Музыкальная академия: перед сумерками
С первого взгляда - «Ах!» И зажмуриться… Да что ж это такое? «Вавилонский сецессион», честное слово… Потом разбираешь по кусочкам, что здесь «так», а что «не так», даже не пытаясь понять, «а как?».
Первое и самое главное: сменилось поколение. Академию строили для детей тех будапештцев, во времена зрелости которых возводилась Опера. Между 1884-м и 1907-м годом - как раз двадцать три года. Работа над проектом началась в 1889 году; архитекторам (Флориш Корб и Калман Гиргл) - двадцать девять и двадцать шесть лет…
Это не просто «дети», это поколение молодых, молодыми быть желающих. Оперу-то Ибл начинал в пятьдесят девять, идя к ней долго и обстоятельно, на момент открытия ему - семьдесят. А эти… Открылась Музыкальная академия в 1907 году. Ни одному из соавторов-архитекторов не исполнилось еще и пятидесяти.
Колонна. Точнее, две, как два гриба рядом, что переворачивает представления о тектонике. Еще вырасти два таких гриба рядышком - могут, а что делает - именно делает, как работает? - эта колонна-карлик рядом с восьмигранной колонной-монстром? И что это на том месте, где у порядочных колонн капитель? Или вот это, змееобразное - такое теперь носят?
Главное, что решительного-то разрыва с прошлой эстетикой нет. Будапешт к таким вещам вообще не склонен, он по духу - город компромисса, но тут уж, право, лучше б прокламировался полный отказ.
А то - путаница. Маскарад. Колонна переодетая - вот что это такое.
К капители пристегнут кронштейн, капитель оказалась заметно уже, чем ствол. А все эти овальные бляшки и пирамидальные пимпочки пусть соглашаются на такие названия - терминов для подобных деталей в истории архитектуры все равно нет.

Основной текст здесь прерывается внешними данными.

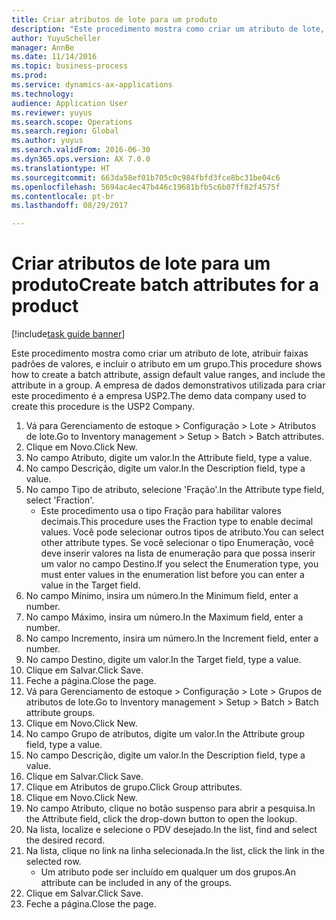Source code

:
 ```yaml
--- 
title: Criar atributos de lote para um produto
description: "Este procedimento mostra como criar um atributo de lote, atribuir faixas padrões de valores, e incluir o atributo em um grupo."
author: YuyuScheller
manager: AnnBe
ms.date: 11/14/2016
ms.topic: business-process
ms.prod: 
ms.service: dynamics-ax-applications
ms.technology: 
audience: Application User
ms.reviewer: yuyus
ms.search.scope: Operations
ms.search.region: Global
ms.author: yuyus
ms.search.validFrom: 2016-06-30
ms.dyn365.ops.version: AX 7.0.0
ms.translationtype: HT
ms.sourcegitcommit: 663da58ef01b705c0c984fbfd3fce8bc31be04c6
ms.openlocfilehash: 5694ac4ec47b446c19681bfb5c6b07ff82f4575f
ms.contentlocale: pt-br
ms.lasthandoff: 08/29/2017

---
```

# <a name="create-batch-attributes-for-a-product"></a><span data-ttu-id="ecd66-103">Criar atributos de lote para um produto</span><span class="sxs-lookup"><span data-stu-id="ecd66-103">Create batch attributes for a product</span></span>

[!include[task guide banner](../../includes/task-guide-banner.md)]

<span data-ttu-id="ecd66-104">Este procedimento mostra como criar um atributo de lote, atribuir faixas padrões de valores, e incluir o atributo em um grupo.</span><span class="sxs-lookup"><span data-stu-id="ecd66-104">This procedure shows how to create a batch attribute, assign default value ranges, and include the attribute in a group.</span></span> <span data-ttu-id="ecd66-105">A empresa de dados demonstrativos utilizada para criar este procedimento é a empresa USP2.</span><span class="sxs-lookup"><span data-stu-id="ecd66-105">The demo data company used to create this procedure is the USP2 Company.</span></span>

1. <span data-ttu-id="ecd66-106">Vá para Gerenciamento de estoque > Configuração > Lote > Atributos de lote.</span><span class="sxs-lookup"><span data-stu-id="ecd66-106">Go to Inventory management > Setup > Batch > Batch attributes.</span></span>
2. <span data-ttu-id="ecd66-107">Clique em Novo.</span><span class="sxs-lookup"><span data-stu-id="ecd66-107">Click New.</span></span>
3. <span data-ttu-id="ecd66-108">No campo Atributo, digite um valor.</span><span class="sxs-lookup"><span data-stu-id="ecd66-108">In the Attribute field, type a value.</span></span>
4. <span data-ttu-id="ecd66-109">No campo Descrição, digite um valor.</span><span class="sxs-lookup"><span data-stu-id="ecd66-109">In the Description field, type a value.</span></span>
5. <span data-ttu-id="ecd66-110">No campo Tipo de atributo, selecione 'Fração'.</span><span class="sxs-lookup"><span data-stu-id="ecd66-110">In the Attribute type field, select 'Fraction'.</span></span>
    * <span data-ttu-id="ecd66-111">Este procedimento usa o tipo Fração para habilitar valores decimais.</span><span class="sxs-lookup"><span data-stu-id="ecd66-111">This procedure uses the Fraction type to enable decimal values.</span></span> <span data-ttu-id="ecd66-112">Você pode selecionar outros tipos de atributo.</span><span class="sxs-lookup"><span data-stu-id="ecd66-112">You can select other attribute types.</span></span> <span data-ttu-id="ecd66-113">Se você selecionar o tipo Enumeração, você deve inserir valores na lista de enumeração para que possa inserir um valor no campo Destino.</span><span class="sxs-lookup"><span data-stu-id="ecd66-113">If you select the Enumeration type, you must enter values in the enumeration list before you can enter a value in the Target field.</span></span>  
6. <span data-ttu-id="ecd66-114">No campo Mínimo, insira um número.</span><span class="sxs-lookup"><span data-stu-id="ecd66-114">In the Minimum field, enter a number.</span></span>
7. <span data-ttu-id="ecd66-115">No campo Máximo, insira um número.</span><span class="sxs-lookup"><span data-stu-id="ecd66-115">In the Maximum field, enter a number.</span></span>
8. <span data-ttu-id="ecd66-116">No campo Incremento, insira um número.</span><span class="sxs-lookup"><span data-stu-id="ecd66-116">In the Increment field, enter a number.</span></span>
9. <span data-ttu-id="ecd66-117">No campo Destino, digite um valor.</span><span class="sxs-lookup"><span data-stu-id="ecd66-117">In the Target field, type a value.</span></span>
10. <span data-ttu-id="ecd66-118">Clique em Salvar.</span><span class="sxs-lookup"><span data-stu-id="ecd66-118">Click Save.</span></span>
11. <span data-ttu-id="ecd66-119">Feche a página.</span><span class="sxs-lookup"><span data-stu-id="ecd66-119">Close the page.</span></span>
12. <span data-ttu-id="ecd66-120">Vá para Gerenciamento de estoque > Configuração > Lote > Grupos de atributos de lote.</span><span class="sxs-lookup"><span data-stu-id="ecd66-120">Go to Inventory management > Setup > Batch > Batch attribute groups.</span></span>
13. <span data-ttu-id="ecd66-121">Clique em Novo.</span><span class="sxs-lookup"><span data-stu-id="ecd66-121">Click New.</span></span>
14. <span data-ttu-id="ecd66-122">No campo Grupo de atributos, digite um valor.</span><span class="sxs-lookup"><span data-stu-id="ecd66-122">In the Attribute group field, type a value.</span></span>
15. <span data-ttu-id="ecd66-123">No campo Descrição, digite um valor.</span><span class="sxs-lookup"><span data-stu-id="ecd66-123">In the Description field, type a value.</span></span>
16. <span data-ttu-id="ecd66-124">Clique em Salvar.</span><span class="sxs-lookup"><span data-stu-id="ecd66-124">Click Save.</span></span>
17. <span data-ttu-id="ecd66-125">Clique em Atributos de grupo.</span><span class="sxs-lookup"><span data-stu-id="ecd66-125">Click Group attributes.</span></span>
18. <span data-ttu-id="ecd66-126">Clique em Novo.</span><span class="sxs-lookup"><span data-stu-id="ecd66-126">Click New.</span></span>
19. <span data-ttu-id="ecd66-127">No campo Atributo, clique no botão suspenso para abrir a pesquisa.</span><span class="sxs-lookup"><span data-stu-id="ecd66-127">In the Attribute field, click the drop-down button to open the lookup.</span></span>
20. <span data-ttu-id="ecd66-128">Na lista, localize e selecione o PDV desejado.</span><span class="sxs-lookup"><span data-stu-id="ecd66-128">In the list, find and select the desired record.</span></span>
21. <span data-ttu-id="ecd66-129">Na lista, clique no link na linha selecionada.</span><span class="sxs-lookup"><span data-stu-id="ecd66-129">In the list, click the link in the selected row.</span></span>
    * <span data-ttu-id="ecd66-130">Um atributo pode ser incluído em qualquer um dos grupos.</span><span class="sxs-lookup"><span data-stu-id="ecd66-130">An attribute can be included in any of the groups.</span></span>  
22. <span data-ttu-id="ecd66-131">Clique em Salvar.</span><span class="sxs-lookup"><span data-stu-id="ecd66-131">Click Save.</span></span>
23. <span data-ttu-id="ecd66-132">Feche a página.</span><span class="sxs-lookup"><span data-stu-id="ecd66-132">Close the page.</span></span>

Пирамидка. Зачем? С какой целью? В силу какой традиции?..
А вот!
И внезапно сбитый масштаб. Шарик мог бы быть бусиной, но этот - с арбуз величиной. И если правильные формы круга в интерьере Оперы всегда служили лишь рамкой, исчезающей линией, направляющей расположение других, более сложных форм, то тут - шарик как драгоценность, сам по себе.
Это и сбивает с толку - всё так же, и всё не так. В Опере каждая деталь включала череду известных ассоциаций; пусть складывались они в композицию именно будапештской Оперы, но за каждой тянулся шлейф: подобное имелось в ренессансном, например, Риме, потому что основывалось на прототипах из аттической, допустим, храмовой архитектуры. Родословная! Вот что отличало детали Оперы. Родословная, длинная, как у правящей династии. Габсбурги себя сосчитывали с ХIII века, и обе столицы украшали себя зданиями, нафаршированными цитатами из средневековья, а лучше из античности; логично.
А тут? Светильники эти - почему они так устроены, анти-канделябром? Откуда вдруг эти бляшки концентрических кругов? Золотой листопад потолка - что это?
Гуси-лебеди будто нанизаны на шампур, крылья их не помещаются в рамку. Рамка, гусиные крылья и лира закрывают собой гирлянду - так пусть бы и не было той гирлянды, но нет - именно кусками, фрагментами, торчит она среди прочих деталей композиции, которая издалека выглядит обычной вариацией на античную тему, а вблизи - мама дорогая.
Что же произошло между временем Оперы и временем Академии?
Мир зашатался.
Как уютно в Опере и как неуютно в Академии! При этом богато и роскошно - одинаково, и тем ощутимей контраст.
Но Опера делалась людьми, которые знали, что хорошо, а что плохо, одно с другим не путали, к мастерству относились с уважением, полагали необходимым соблюдать приличия и умерять мечтания рассудительностью.
Академию же делали люди, у которых уходила земля из-под ног. «Гамлета» здесь хорошо ставить - переживать открытие той истины, что истины-то как раз и нет. Нет того эталона, который можно приложить к действительности и вынести вердикт: это, мол, добро, а то - зло.
Архитекторы Академии играют скорлупками, оставшимися от живых когда-то форм. Им «всё равно».
Академия строится, а в России Лев Толстой читает рассказ Мопассана и комментирует: «Отвратительное преступление описано в виде забавной шутки». И не понятно теперь, что шутка, а что преступление (тем более что в том рассказе все живы-здоровы и весьма веселы). И не понятно, что красиво, а что наоборот. Эталон перестал выручать, и спросить некого.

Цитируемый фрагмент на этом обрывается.